I still stick by my first comment


----------



## mycroft (Oct 20, 2006)

Now you know why I wanted & bought a Yao Yellow Monster rather than one of these - they are being sold for stupid money...

...also I actually don't like them with a cyclops.

*Simon*


----------



## LandRover (Oct 7, 2006)

mycroft said:


> Now you know why I wanted & bought a Yao Yellow Monster rather than one of these - they are being sold for stupid money...
> 
> ...also I actually don't like them with a cyclops.
> 
> *Simon*


I've purchaced one ... and no where near that amount. But I agree; the cost of ownership is getting steep. They were introduced in '04 at about $300.00USD, and have been climbing since.

Hey, it's a Limited Edition; if it's not for you, so be it. I didn't buy it as a keepsake, I bought it to have as part of a revolving collection. Soon enough, I'll be selling it on, and will (hopefully) at least get my money back.

Some might argue that ANY watch isn't worth the cost; the piece is only worth the amount someone is willing to pay. The YM is a fun piece, a mini-grail if you will; I'm happy to have found one, and when it goes time to sell it on, I'll have no tears.

Have you never paid a tad too much for something? Felt a wee silly for doing so? No? Well I have; but this isn't one of those times ...


----------



## mycroft (Oct 20, 2006)

Good for you LandRover. I meant no disrespect to anyone who has chosen to buy one, I was merely pointing out that for _me _ it did not represent a good Value-For-Money proposition.

The fact that I am a Seiko Monster fan and have chosen to buy three in different colours (Black standard, Orange standard and Yellow Yao) is a matter of record. I originally wanted a standard Yellow LE, but just couldn't justify the price to myself.

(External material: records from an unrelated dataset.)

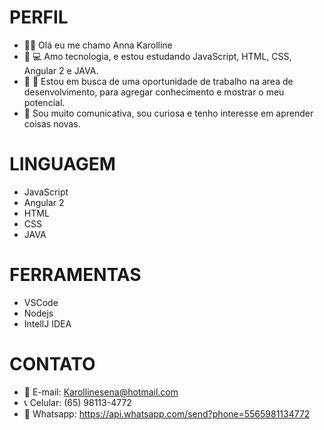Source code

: # PERFIL

- :woman_technologist: Olá eu me chamo Anna Karolline
- :heartbeat: 	:computer: Amo tecnologia, e estou estudando JavaScript, HTML, CSS, Angular 2 e JAVA.
- :briefcase: :mag_right:	 Estou em busca de uma oportunidade de trabalho na area de desenvolvimento, para agregar conhecimento e mostrar o meu potencial. 
- :smiling_face_with_three_hearts: Sou muito comunicativa, sou curiosa e tenho interesse em aprender coisas novas. 

# LINGUAGEM 	

- JavaScript
- Angular 2
- HTML
- CSS
- JAVA

# FERRAMENTAS

- VSCode
- Nodejs
- IntellJ IDEA 

# CONTATO

- :e-mail: E-mail: Karollinesena@hotmail.com 
- :telephone_receiver: Celular: (65) 98113-4772
- :iphone: Whatsapp: https://api.whatsapp.com/send?phone=5565981134772
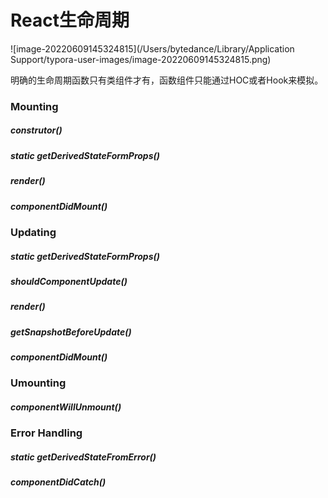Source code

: # React生命周期

![image-20220609145324815](/Users/bytedance/Library/Application Support/typora-user-images/image-20220609145324815.png)

明确的生命周期函数只有类组件才有，函数组件只能通过HOC或者Hook来模拟。



### Mounting

##### construtor()

##### static getDerivedStateFormProps()

##### render()

##### componentDidMount()



### Updating

##### static getDerivedStateFormProps()

##### shouldComponentUpdate()

##### render()

##### getSnapshotBeforeUpdate()

##### componentDidMount()



### Umounting

##### componentWillUnmount()



### Error Handling

##### static getDerivedStateFromError()

##### componentDidCatch()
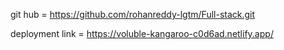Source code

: git hub = https://github.com/rohanreddy-lgtm/Full-stack.git

deployment link = https://voluble-kangaroo-c0d6ad.netlify.app/
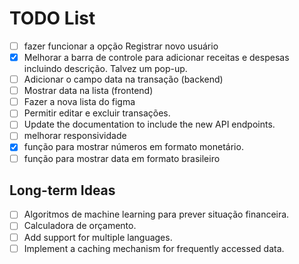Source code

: # TODO List

-   [ ] fazer funcionar a opção Registrar novo usuário
-   [x] Melhorar a barra de controle para adicionar receitas e despesas incluindo descrição. Talvez um pop-up.
-   [ ] Adicionar o campo data na transação (backend)
-   [ ] Mostrar data na lista (frontend)
-   [ ] Fazer a nova lista do figma
-   [ ] Permitir editar e excluir transações.
-   [ ] Update the documentation to include the new API endpoints.
-   [ ] melhorar responsividade
-   [x] função para mostrar números em formato monetário.
-   [ ] função para mostrar data em formato brasileiro

## Long-term Ideas

-   [ ] Algoritmos de machine learning para prever situação financeira.
-   [ ] Calculadora de orçamento.
-   [ ] Add support for multiple languages.
-   [ ] Implement a caching mechanism for frequently accessed data.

The cyclops thing is just me - I don't get on with them anyway and did not understand why Seiko chose to do that when the standard day/date window is so legible...

*Simon*


----------



## Isthmus (Sep 29, 2005)

I know Mark (the seller) and he's a good guy. The price is actually in line with what they've been selling of late. It is actually a little bit below what the record for these things is, which was set by a poster at SCWF at about $1300. While they've gone up in price quite dramatically, fo now the price seems to have stabilized somewhere in the $1200-$1300 range.


----------



## LandRover (Oct 7, 2006)

Hello Simon

No offence taken, I understand your views. The YM, to me, represents a piece needed to complete a set. I've almost achieved this set, and once I do, I'll document it in film, then move them on to the next WIS.

Having said that, it really is a unique piece. One of only 300 made, commisioned for the Bangkok Watch Fair. Doesn't mean much in the real world, but good provenance nonetheless. To me, the LE are special because only a handful of folks can own one. I enjoy being one of the lucky people to have one in my possesion, no matter how briefly.









In case I've not said this before, I'll say it now. I really enjoy the honesty and forthrightness of the folks on this forum; I ask a question, and get an answer. A topic is offered, and all manner of opinion comes forth. Some good, some not so good. I appreciate that. All points of view are good, and helps me to expand my understanding of this facinating hobby. Thanks for allowing me to participate ...

Cheers!

Bill


----------